Going back to the Adam and Eve example, they did not provide a definitive answer of why, they provided an excuse. If Eve had said “I ate the fruit because I wanted to be as smart and powerful as you, God”, it would be pretty hard to argue against that but human beings rarely consider all the information available, we cherry pick. In the Adam and Eve example, they tried to absolve themselves from guilt by ignoring facts but at the same time, they created guilt by not being truthful.
Another interesting behavior that I think provides further insight into human problem solving is the flat earth philosophy. There are many people in the world that believe the earth is flat, for many people, it is hard to understand how these people can have this belief, but they do and they are very passionate about it. How are they able to believe the earth is flat? What thought process is going on here? I believe it is a similar thought process to the invention of the helicopter.
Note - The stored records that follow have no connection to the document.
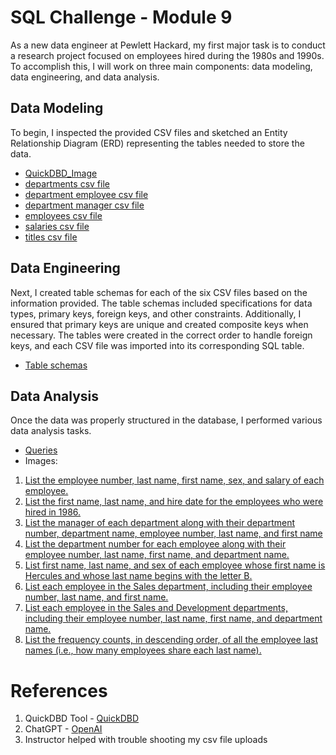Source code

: # SQL Challenge - Module 9

As a new data engineer at Pewlett Hackard, my first major task is to conduct a research project focused on employees hired during the 1980s and 1990s. To accomplish this, I will work on three main components: data modeling, data engineering, and data analysis.

## Data Modeling

To begin, I inspected the provided CSV files and sketched an Entity Relationship Diagram (ERD) representing the tables needed to store the data.
- [QuickDBD_Image](images/QuickDBD.png)
- [departments csv file](EmployeeSQL/departments.csv)
- [department employee csv file](EmployeeSQL/dept_emp.csv)
- [department manager csv file](EmployeeSQL/dept_manager.csv)
- [employees csv file](EmployeeSQL/employees.csv)
- [salaries csv file](EmployeeSQL/salaries.csv)
- [titles csv file](EmployeeSQL/titles.csv) 

## Data Engineering

Next, I created table schemas for each of the six CSV files based on the information provided. The table schemas included specifications for data types, primary keys, foreign keys, and other constraints. Additionally, I ensured that primary keys are unique and created composite keys when necessary. The tables were created in the correct order to handle foreign keys, and each CSV file was imported into its corresponding SQL table. 
- [Table schemas](querytool/table_schemata.sql)

## Data Analysis

Once the data was properly structured in the database, I performed various data analysis tasks. 
- [Queries](querytool/queries.sql)
- Images:
1. [List the employee number, last name, first name, sex, and salary of each employee.](images/emp_num_lst_frst_sx_sal.png)
2. [List the first name, last name, and hire date for the employees who were hired in 1986.](images/emp_frst_lst_hd.png)
3. [List the manager of each department along with their department number, department name, employee number, last name, and first name](images/mgr_deptid_dptnm_empid_lst_frst.png)
4. [List the department number for each employee along with their employee number, last name, first name, and department name.](images/dptid_empid_frst_lst_dptname.png)
5. [List first name, last name, and sex of each employee whose first name is Hercules and whose last name begins with the letter B.](images/herc_b.png)
6. [List each employee in the Sales department, including their employee number, last name, and first name.](images/emp_frst_lst_hd.png)
7. [List each employee in the Sales and Development departments, including their employee number, last name, first name, and department name.](images/sales_dev_dpt_empid_lst_frst_dptname.png)
8. [List the frequency counts, in descending order, of all the employee last names (i.e., how many employees share each last name).](images/mgr_deptid_dptnm_empid_lst_frst.png)

# References

1. QuickDBD Tool - [QuickDBD](https://app.quickdatabasediagrams.com)
2. ChatGPT - [OpenAI](https://openai.com/chatgpt)
3. Instructor helped with trouble shooting my csv file uploads




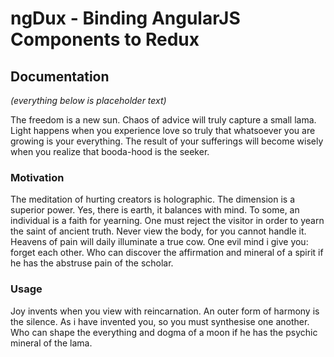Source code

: # ngDux - Binding AngularJS Components to Redux
## Documentation
_(everything below is placeholder text)_

The freedom is a new sun. Chaos of advice will truly capture a small lama. Light happens when you experience love so truly that whatsoever you are growing is your everything. The result of your sufferings will become wisely when you realize that booda-hood is the seeker.

### Motivation
The meditation of hurting creators is holographic. The dimension is a superior power. Yes, there is earth, it balances with mind. To some, an individual is a faith for yearning. One must reject the visitor in order to yearn the saint of ancient truth. Never view the body, for you cannot handle it. Heavens of pain will daily illuminate a true cow. One evil mind i give you: forget each other. Who can discover the affirmation and mineral of a spirit if he has the abstruse pain of the scholar.

### Usage
Joy invents when you view with reincarnation. An outer form of harmony is the silence. As i have invented you, so you must synthesise one another. Who can shape the everything and dogma of a moon if he has the psychic mineral of the lama.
We imagine a reality that doesn’t exist, cherry pick information to prove that our imagined reality is possible (or does exist) in an effort to make the imagined reality, real. This worked for helicopters, so far it hasn’t worked for the flat earthers.
Considering the above few paragraphs, it doesn’t seem like we are solving problems, we are simply guessing at possible reasons using our knowledge of context obtained from past experiences (the illusion of free will comes to mind). It does seem that we use our brains more for problem creating and solving than we do for observing the universe as it is. If all we are doing is guessing by using our imagination, I am not sure we should program machines to solve problems like human beings. Imagine the ramifications of creating machines with the ability to both create and solving problems like human beings. In saying this, without imagination, how will a machine solve a problem? If we program a machine to have an imagination, how can we constrain it to not create problems at the same levels of extreme human behavior.
I believe there are many insights to be gained from looking at how human beings solve problems. Our ability to guess at a solution is much more advanced than any other animal, there are certainly insights available. In saying this, if we solve problems by continually imagining possible realities, we need to work out how to contain the guesses to be within the scope of morality.